1863.]
Life without Principle.
491
Surface meets surface. When our life ceases to be inward
and private, conversation degenerates into mere gossip. We rarely meet a man who can tell us any news which he has not read in a newspaper, or been told by his neighbor; and, for the most part, the only difference between us and our fellow is, that he has seen the newspaper, or been out to tea, and we have not. In proportion as our inward life fails, we go more constantly and desperately to the post-office. You may depend on it, that the poor fellow who walks away with the greatest number of letters, proud of his extensive correspondence, has not heard from himself this long while.
I do not know but it is too much to read one newspaper a week. I have tried it recently, and for so long it seems to me that I have not dwelt in my native region. The sun, the clouds, the snow, the trees say not so much to me. You cannot serve two masters. It requires more than a day's devotion to know and to possess the wealth of a day.
We may well be ashamed to tell what things we have read or heard in our day. I do not know why my news should be so trivial,—considering what one's dreams and expectations are, why the developments should be so paltry. The news we hear, for the most part, is not news to our genius. It is the stalest repetition. You are often tempted to ask, why such stress is laid on a particular experience which you have had,—that, after twenty-five years, you should meet Hobbins, Registrar of Deeds, again on the sidewalk. Have you not budged an inch, then? Such is the daily news. Its facts appear to float in the atmosphere, insignificant as the sporules of fungi, and impinge on some neglected thallus, or surface of our minds, which affords a basis for them, and hence a parasitic growth. We should wash ourselves clean of such news. Of what consequence, though our planet explode, if there is no character involved in the explosion? In health we have not the least curiosity about such events. We do not live for idle amusement. I would not run round a corner to see the world blow up.

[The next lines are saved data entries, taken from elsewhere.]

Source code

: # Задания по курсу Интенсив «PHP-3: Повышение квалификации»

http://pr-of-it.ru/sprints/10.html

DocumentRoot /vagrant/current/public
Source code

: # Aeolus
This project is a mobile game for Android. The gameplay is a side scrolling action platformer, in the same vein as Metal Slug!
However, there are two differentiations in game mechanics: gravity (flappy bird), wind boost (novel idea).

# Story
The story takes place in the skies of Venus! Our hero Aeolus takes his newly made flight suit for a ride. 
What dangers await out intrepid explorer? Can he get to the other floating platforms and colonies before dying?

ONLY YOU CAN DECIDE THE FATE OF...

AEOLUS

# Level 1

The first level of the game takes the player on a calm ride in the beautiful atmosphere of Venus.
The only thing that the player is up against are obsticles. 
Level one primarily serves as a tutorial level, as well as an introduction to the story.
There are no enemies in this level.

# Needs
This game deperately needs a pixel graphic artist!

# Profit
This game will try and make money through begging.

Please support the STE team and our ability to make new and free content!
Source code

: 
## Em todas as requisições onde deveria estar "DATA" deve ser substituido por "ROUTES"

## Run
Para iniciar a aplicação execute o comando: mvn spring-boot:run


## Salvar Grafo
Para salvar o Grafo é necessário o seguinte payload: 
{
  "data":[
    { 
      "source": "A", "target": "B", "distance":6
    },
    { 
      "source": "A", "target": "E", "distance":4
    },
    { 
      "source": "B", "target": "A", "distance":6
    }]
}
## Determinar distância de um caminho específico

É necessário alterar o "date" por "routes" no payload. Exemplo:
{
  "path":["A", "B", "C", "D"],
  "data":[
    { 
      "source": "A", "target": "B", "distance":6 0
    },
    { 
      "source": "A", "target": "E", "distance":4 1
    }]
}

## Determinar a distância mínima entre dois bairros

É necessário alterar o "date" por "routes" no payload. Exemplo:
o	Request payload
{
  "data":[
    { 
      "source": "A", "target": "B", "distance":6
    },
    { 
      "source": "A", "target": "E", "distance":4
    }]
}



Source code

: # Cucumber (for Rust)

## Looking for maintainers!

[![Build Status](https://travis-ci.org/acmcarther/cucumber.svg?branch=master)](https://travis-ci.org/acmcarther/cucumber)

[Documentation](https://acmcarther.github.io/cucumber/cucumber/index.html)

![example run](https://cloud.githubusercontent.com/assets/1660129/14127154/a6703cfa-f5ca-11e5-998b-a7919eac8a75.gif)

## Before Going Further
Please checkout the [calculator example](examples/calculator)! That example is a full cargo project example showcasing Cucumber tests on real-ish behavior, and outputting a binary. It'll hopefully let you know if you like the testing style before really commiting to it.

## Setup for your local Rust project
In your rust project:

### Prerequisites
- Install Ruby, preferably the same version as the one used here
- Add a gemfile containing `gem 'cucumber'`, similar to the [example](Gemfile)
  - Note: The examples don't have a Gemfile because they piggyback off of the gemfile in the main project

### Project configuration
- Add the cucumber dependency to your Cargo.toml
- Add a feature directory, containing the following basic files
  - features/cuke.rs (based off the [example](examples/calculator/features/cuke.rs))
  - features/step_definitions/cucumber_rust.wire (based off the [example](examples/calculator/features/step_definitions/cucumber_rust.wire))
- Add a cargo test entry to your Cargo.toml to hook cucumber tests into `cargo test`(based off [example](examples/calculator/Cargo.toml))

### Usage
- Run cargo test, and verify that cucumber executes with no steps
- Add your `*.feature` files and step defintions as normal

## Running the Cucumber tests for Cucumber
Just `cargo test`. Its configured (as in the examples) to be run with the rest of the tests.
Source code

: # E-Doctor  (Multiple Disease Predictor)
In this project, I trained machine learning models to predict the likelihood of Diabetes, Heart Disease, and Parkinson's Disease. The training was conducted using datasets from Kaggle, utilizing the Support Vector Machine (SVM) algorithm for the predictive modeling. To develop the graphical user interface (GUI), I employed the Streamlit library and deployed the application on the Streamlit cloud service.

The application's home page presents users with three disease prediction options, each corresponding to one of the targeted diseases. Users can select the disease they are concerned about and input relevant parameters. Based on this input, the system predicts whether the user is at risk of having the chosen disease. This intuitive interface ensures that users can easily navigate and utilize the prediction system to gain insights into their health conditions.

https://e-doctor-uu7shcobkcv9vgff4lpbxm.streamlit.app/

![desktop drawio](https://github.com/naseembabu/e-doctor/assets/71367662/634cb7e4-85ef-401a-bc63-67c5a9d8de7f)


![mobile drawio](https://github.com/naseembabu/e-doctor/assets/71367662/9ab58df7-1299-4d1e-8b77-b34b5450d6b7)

All summer, and far into the autumn, perchance, you unconsciously went by the newspapers and the news, and now you find it was because the morning and the evening were full of news to you. Your walks were full of incidents. You attended, not to the affairs of Europe, but to your own affairs in Massachusetts fields. If you chance to live and move and have your being in that thin stratum in which the events that make the news transpire,—thinner than the paper on which it is printed,—then these things will fill the world for you; but if you soar above or dive below that plane, you cannot remember nor be reminded of them. Really to see the sun rise or go down every day, so to relate ourselves to a universal fact, would preserve us sane forever. Nations! What are nations? Tartars, and Huns, and Chinamen! Like insects, they swarm. The historian strives in vain to make them memorable. It is for want of a man that there are so many men. It is individuals that populate the world. Any man thinking may say with the Spirit of Lodin,—
"I look down from my height on nations,
And they become ashes before me;—
Calm is my dwelling in the clouds;
Pleasant are the great fields of my rest."
Pray, let us live without being drawn by dogs, Esquimaux-fashion, tearing over hill and dale, and biting each other's ears.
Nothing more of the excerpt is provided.